I don't remember seeing anywhere in the docs from clusterlabs.org being 
mentioned that the resource-stickiness only works on 
symmetric-cluster="true", so for anyone that also stumbles upon this 
issue, I hope this helps.

Regards,

Dan

Dan Frincu wrote:
> Hi,
>
> Since it was brought to my attention that I should upgrade from 
> openais-0.80 to a more recent version of corosync, I've done just 
> that, however I'm experiencing a strange behavior on the cluster.
>
> The same setup was used with the below packages:
>
> # rpm -qa | grep -i "(openais|cluster|heartbeat|pacemaker|resource)"
> openais-0.80.5-15.2
> cluster-glue-1.0-12.2
> pacemaker-1.0.5-4.2
> cluster-glue-libs-1.0-12.2
> resource-agents-1.0-31.5
> pacemaker-libs-1.0.5-4.2
> pacemaker-mgmt-1.99.2-7.2
> libopenais2-0.80.5-15.2
> heartbeat-3.0.0-33.3
> pacemaker-mgmt-client-1.99.2-7.2
>
> Now I've migrated to the most recent stable packages I could find (on 
> the clusterlabs.org website) for RHEL5:
>
> # rpm -qa | grep -i "(openais|cluster|heartbeat|pacemaker|resource)"
> cluster-glue-1.0.6-1.6.el5
> pacemaker-libs-1.0.9.1-1.el5
> pacemaker-1.0.9.1-1.el5
> heartbeat-libs-3.0.3-2.el5
> heartbeat-3.0.3-2.el5
> openaislib-1.1.3-1.6.el5
> resource-agents-1.0.3-2.el5
> cluster-glue-libs-1.0.6-1.6.el5
> openais-1.1.3-1.6.el5
>
> Expected behavior:
> - all the resources the in group should go (based on location 
> preference) to bench1
> - if bench1 goes down, resources migrate to bench2
> - if bench1 comes back up, resources stay on bench2, unless manually 
> told otherwise.
>
> On the previous incantation, this worked, by using the new packages, 
> not so much.
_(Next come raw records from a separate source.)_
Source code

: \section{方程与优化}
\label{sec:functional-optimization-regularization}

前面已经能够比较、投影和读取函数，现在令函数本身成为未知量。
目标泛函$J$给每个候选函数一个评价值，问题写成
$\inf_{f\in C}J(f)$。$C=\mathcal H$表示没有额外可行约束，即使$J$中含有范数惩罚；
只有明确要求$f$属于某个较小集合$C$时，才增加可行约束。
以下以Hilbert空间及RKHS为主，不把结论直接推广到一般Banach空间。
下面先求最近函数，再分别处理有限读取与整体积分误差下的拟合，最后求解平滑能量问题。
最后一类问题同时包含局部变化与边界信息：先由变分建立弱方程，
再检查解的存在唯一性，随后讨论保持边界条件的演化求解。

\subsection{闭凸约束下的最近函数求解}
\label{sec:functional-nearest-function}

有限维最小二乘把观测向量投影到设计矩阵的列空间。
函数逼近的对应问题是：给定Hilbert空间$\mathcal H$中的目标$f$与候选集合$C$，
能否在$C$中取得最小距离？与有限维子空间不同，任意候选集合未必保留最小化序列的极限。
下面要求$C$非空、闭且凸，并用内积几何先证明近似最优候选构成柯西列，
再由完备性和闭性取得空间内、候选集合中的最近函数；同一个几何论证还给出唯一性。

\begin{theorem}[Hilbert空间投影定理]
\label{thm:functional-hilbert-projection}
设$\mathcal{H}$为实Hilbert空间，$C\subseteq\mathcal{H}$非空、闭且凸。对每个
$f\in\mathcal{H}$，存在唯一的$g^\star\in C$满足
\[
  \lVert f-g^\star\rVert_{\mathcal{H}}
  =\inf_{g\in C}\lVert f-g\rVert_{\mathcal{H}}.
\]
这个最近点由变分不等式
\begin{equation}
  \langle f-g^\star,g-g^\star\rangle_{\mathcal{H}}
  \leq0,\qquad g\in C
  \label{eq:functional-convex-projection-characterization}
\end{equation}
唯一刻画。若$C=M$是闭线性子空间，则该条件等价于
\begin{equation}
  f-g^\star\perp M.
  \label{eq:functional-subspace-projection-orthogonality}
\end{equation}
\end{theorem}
Now if bench1 goes down (crm node standby `uname -n`), 
> failover occurs, but when bench1 comes backup up, resources migrate 
> back, even if default-resource-stickiness is set, and more than that, 
> 2 drbd block devices reach infinite metrics, most notably because they 
> try to promote the resources to a Master state on bench1, but fail to 
> do so due to the resource being held open (by some process, I could 
> not identify it).
>
> Strangely enough, the resources (drbd) fail to be promoted to a Master 
> status on bench1, so they fail back to bench2, where they are mounted 
> (functional), but crm_mon shows:
>
> Migration summary:
> * Node bench2.streamwide.ro:
>   drbd_mysql:1: migration-threshold=1000000 fail-count=1000000
>   drbd_home:1: migration-threshold=1000000 fail-count=1000000
> * Node bench1.streamwide.ro:
>
> .... infinite metrics on bench2, while the drbd resources are available
>
> version: 8.3.2 (api:88/proto:86-90)
> GIT-hash: dd7985327f146f33b86d4bff5ca8c94234ce840e build by 
> mockbuild at v20z-x86-64.home.local, 2009-08-29 14:07:55
> 0: cs:Connected ro:Primary/Secondary ds:UpToDate/UpToDate C r----
>    ns:1632 nr:1864 dw:3512 dr:3933 al:11 bm:19 lo:0 pe:0 ua:0 ap:0 
> ep:1 wo:b oos:0
> 1: cs:Connected ro:Primary/Secondary ds:UpToDate/UpToDate C r----
>    ns:4 nr:24 dw:28 dr:25 al:1 bm:1 lo:0 pe:0 ua:0 ap:0 ep:1 wo:b oos:0
> 2: cs:Connected ro:Primary/Secondary ds:UpToDate/UpToDate C r----
>    ns:4 nr:24 dw:28 dr:85 al:1 bm:1 lo:0 pe:0 ua:0 ap:0 ep:1 wo:b oos:0
>
> and mounted
>
> /dev/drbd1 on /home type ext3 (rw,noatime,nodiratime)
> /dev/drbd0 on /mysql type ext3 (rw,noatime,nodiratime)
> /dev/drbd2 on /storage type ext3 (rw,noatime,nodiratime)
>
> Attached is the hb_report.
>
> Thank you in advance.
>
> Best regards
>

-- 
Dan FRINCU
Systems Engineer
CCNA, RHCE
Streamwide Romania